Lift is a Web framework that abstracts the HTTP request/response cycle. It's written in Scala, and it owes much of its brevity and power to the language. In "A Chat Application in Lift," Internet Computing authors David Pollak and Steve Vinoski show how to use Lift to easily develop a chat application.
Micro's March/April "Hot Chips" issue features an article by Nvidia's John Nickolls and William J. Dally. In "The GPU Computing Era," they describe the rapid evolution of GPUs from configurable graphics processors to the most pervasive, massively parallel processing platform ever available—and the most cost-effective. They survey recent developments in GPU computing architectures, including the adoption of CPU+GPU coprocessing to accelerate parallel applications.
"Picture Context Capturing for Mobile Databases" is a theme article from MultiMedia's April-June special issue on mobile and ubiquitous multimedia research. An international group of authors describes a sensor-based camera system that associates picture contents with the captured environment to enable content retrieval, interaction, and visualization.
As manufacturing technologies continue to scale, it has become increasingly difficult to accurately predict silicon timing behavior through modeling and simulation. An article in the May/June issue of D&T, "Feature-Ranking Methodology to Diagnose Design-Silicon Timing Mismatch," describes a machine-learning methodology that analyzes and ranks design-related features that contribute to mismatches between predicted and actual silicon path lengths.
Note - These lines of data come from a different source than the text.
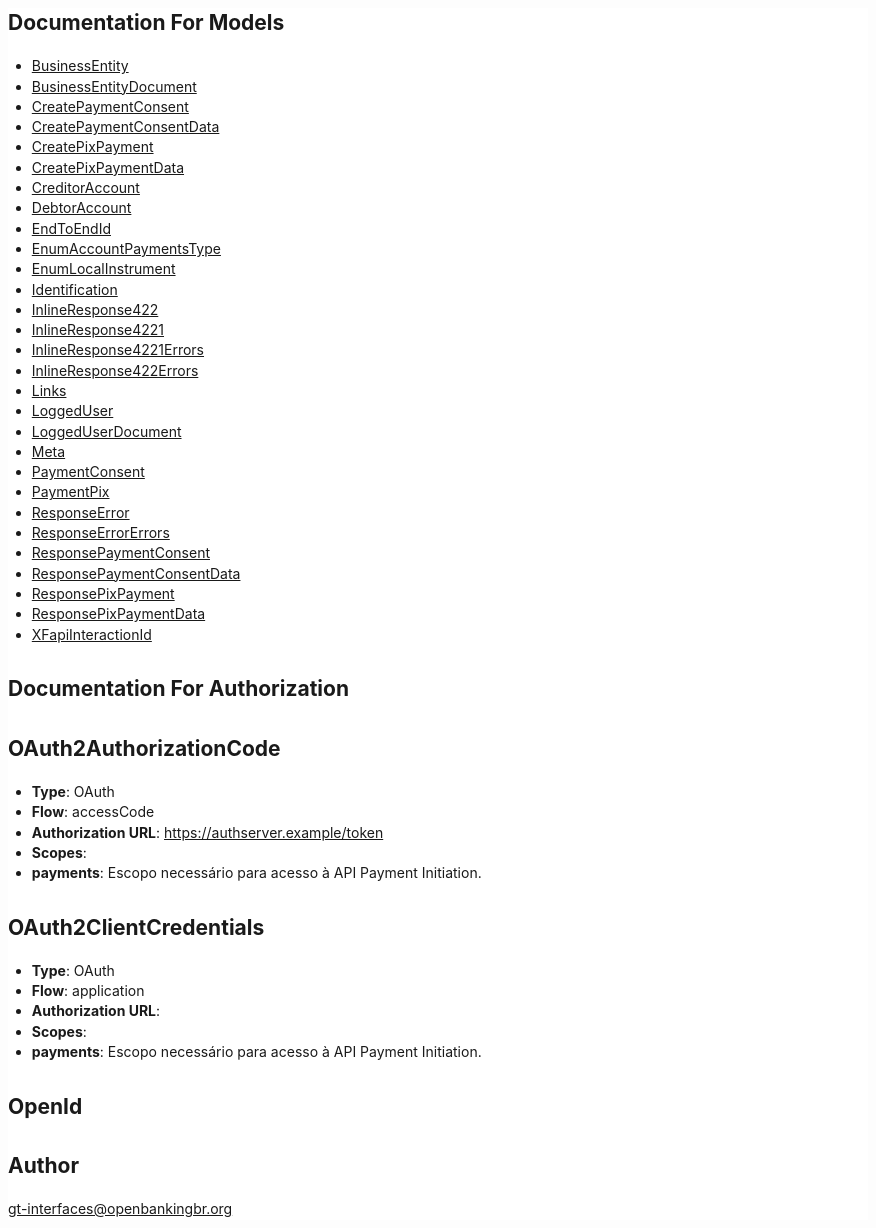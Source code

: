## Documentation For Models

 - [BusinessEntity](docs/BusinessEntity.md)
 - [BusinessEntityDocument](docs/BusinessEntityDocument.md)
 - [CreatePaymentConsent](docs/CreatePaymentConsent.md)
 - [CreatePaymentConsentData](docs/CreatePaymentConsentData.md)
 - [CreatePixPayment](docs/CreatePixPayment.md)
 - [CreatePixPaymentData](docs/CreatePixPaymentData.md)
 - [CreditorAccount](docs/CreditorAccount.md)
 - [DebtorAccount](docs/DebtorAccount.md)
 - [EndToEndId](docs/EndToEndId.md)
 - [EnumAccountPaymentsType](docs/EnumAccountPaymentsType.md)
 - [EnumLocalInstrument](docs/EnumLocalInstrument.md)
 - [Identification](docs/Identification.md)
 - [InlineResponse422](docs/InlineResponse422.md)
 - [InlineResponse4221](docs/InlineResponse4221.md)
 - [InlineResponse4221Errors](docs/InlineResponse4221Errors.md)
 - [InlineResponse422Errors](docs/InlineResponse422Errors.md)
 - [Links](docs/Links.md)
 - [LoggedUser](docs/LoggedUser.md)
 - [LoggedUserDocument](docs/LoggedUserDocument.md)
 - [Meta](docs/Meta.md)
 - [PaymentConsent](docs/PaymentConsent.md)
 - [PaymentPix](docs/PaymentPix.md)
 - [ResponseError](docs/ResponseError.md)
 - [ResponseErrorErrors](docs/ResponseErrorErrors.md)
 - [ResponsePaymentConsent](docs/ResponsePaymentConsent.md)
 - [ResponsePaymentConsentData](docs/ResponsePaymentConsentData.md)
 - [ResponsePixPayment](docs/ResponsePixPayment.md)
 - [ResponsePixPaymentData](docs/ResponsePixPaymentData.md)
 - [XFapiInteractionId](docs/XFapiInteractionId.md)

## Documentation For Authorization


## OAuth2AuthorizationCode

- **Type**: OAuth
- **Flow**: accessCode
- **Authorization URL**: https://authserver.example/token
- **Scopes**: 
 - **payments**: Escopo necessário para acesso à API Payment Initiation.

## OAuth2ClientCredentials

- **Type**: OAuth
- **Flow**: application
- **Authorization URL**: 
- **Scopes**: 
 - **payments**: Escopo necessário para acesso à API Payment Initiation.

## OpenId



## Author

gt-interfaces@openbankingbr.org
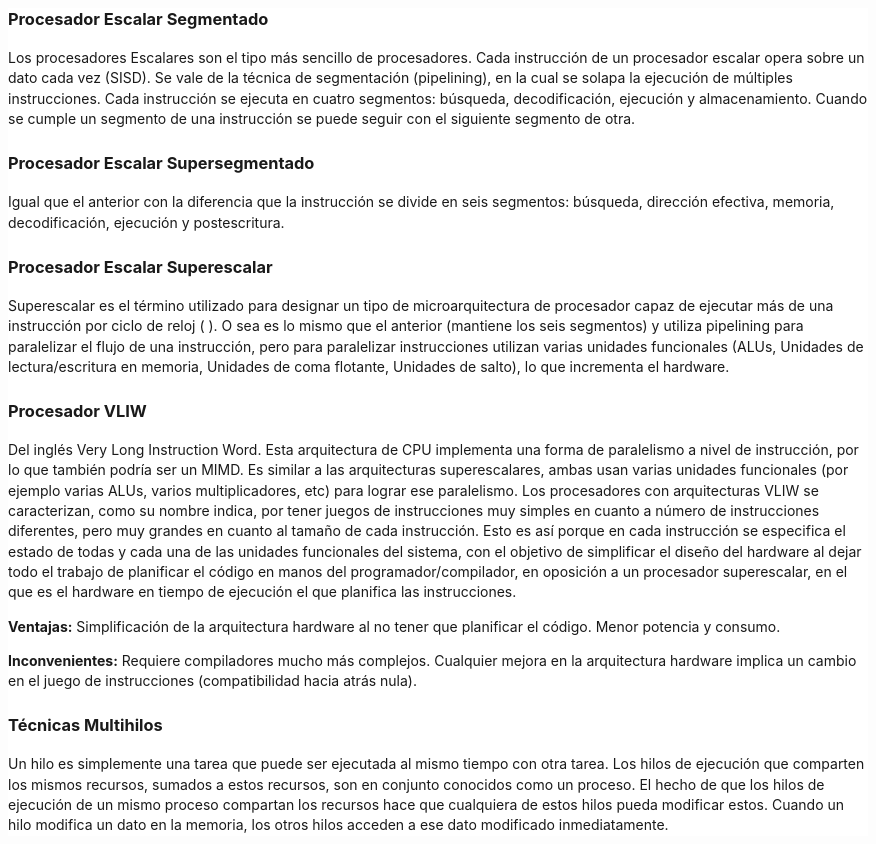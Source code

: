### <a name="Procesador-escalar-segmentado"></a>Procesador Escalar Segmentado
Los procesadores Escalares son el tipo más sencillo de procesadores. Cada instrucción de un procesador escalar opera sobre un dato cada vez (SISD). 
Se vale de la técnica de segmentación (pipelining), en la cual se solapa la ejecución de múltiples instrucciones. Cada instrucción se ejecuta en cuatro segmentos: búsqueda, decodificación, ejecución y almacenamiento. Cuando se cumple un segmento de una instrucción se puede seguir con el siguiente segmento de otra.

### <a name="Procesador-escalar-supersegmentado"></a>Procesador Escalar Supersegmentado
Igual que el anterior con la diferencia que la instrucción se divide en seis segmentos: búsqueda, dirección efectiva, memoria, decodificación, ejecución y postescritura.

### <a name="Procesador-escalar-superescalar"></a>Procesador Escalar Superescalar
Superescalar es el término utilizado para designar un tipo de microarquitectura de procesador capaz de ejecutar más de una instrucción por ciclo de reloj (
).
O sea es lo mismo que el anterior (mantiene los seis segmentos) y utiliza pipelining para paralelizar el flujo de una instrucción, pero para paralelizar instrucciones utilizan varias unidades funcionales (ALUs, Unidades de lectura/escritura en memoria, Unidades de coma flotante, Unidades de salto), lo que incrementa el hardware.

### <a name="Procesador-vliw"></a>Procesador VLIW
Del inglés Very Long Instruction Word. Esta arquitectura de CPU implementa una forma de paralelismo a nivel de instrucción, por lo que también podría ser un MIMD.
Es similar a las arquitecturas superescalares, ambas usan varias unidades funcionales (por ejemplo varias ALUs, varios multiplicadores, etc) para lograr ese paralelismo.
Los procesadores con arquitecturas VLIW se caracterizan, como su nombre indica, por tener juegos de instrucciones muy simples en cuanto a número de instrucciones diferentes, pero muy grandes en cuanto al tamaño de cada instrucción. Esto es así porque en cada instrucción se especifica el estado de todas y cada una de las unidades funcionales del sistema, con el objetivo de simplificar el diseño del hardware al dejar todo el trabajo de planificar el código en manos del programador/compilador, en oposición a un procesador superescalar, en el que es el hardware en tiempo de ejecución el que planifica las instrucciones.

**Ventajas:**
Simplificación de la arquitectura hardware al no tener que planificar el código.
Menor potencia y consumo.

**Inconvenientes:**
Requiere compiladores mucho más complejos.
Cualquier mejora en la arquitectura hardware implica un cambio en el juego de instrucciones (compatibilidad hacia atrás nula).


### <a name="Tecnicas-multihilos"></a>Técnicas Multihilos
Un hilo es simplemente una tarea que puede ser ejecutada al mismo tiempo con otra tarea.
Los hilos de ejecución que comparten los mismos recursos, sumados a estos recursos, son en conjunto conocidos como un proceso. El hecho de que los hilos de ejecución de un mismo proceso compartan los recursos hace que cualquiera de estos hilos pueda modificar estos. Cuando un hilo modifica un dato en la memoria, los otros hilos acceden a ese dato modificado inmediatamente.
In the March/April issue of Annals, "Cold War Origins of the International Federation for Information Processing" examines the context for IFIP, one of the first international computing forums. Author Ksenia Tatarchenko of Princeton University looks at how IFIP's founders and the mechanisms they used to reconcile computing and politics and to construct computing as an international discipline. She asks, "Who were the people both willing and permitted to share knowledge charged with potential military applications?"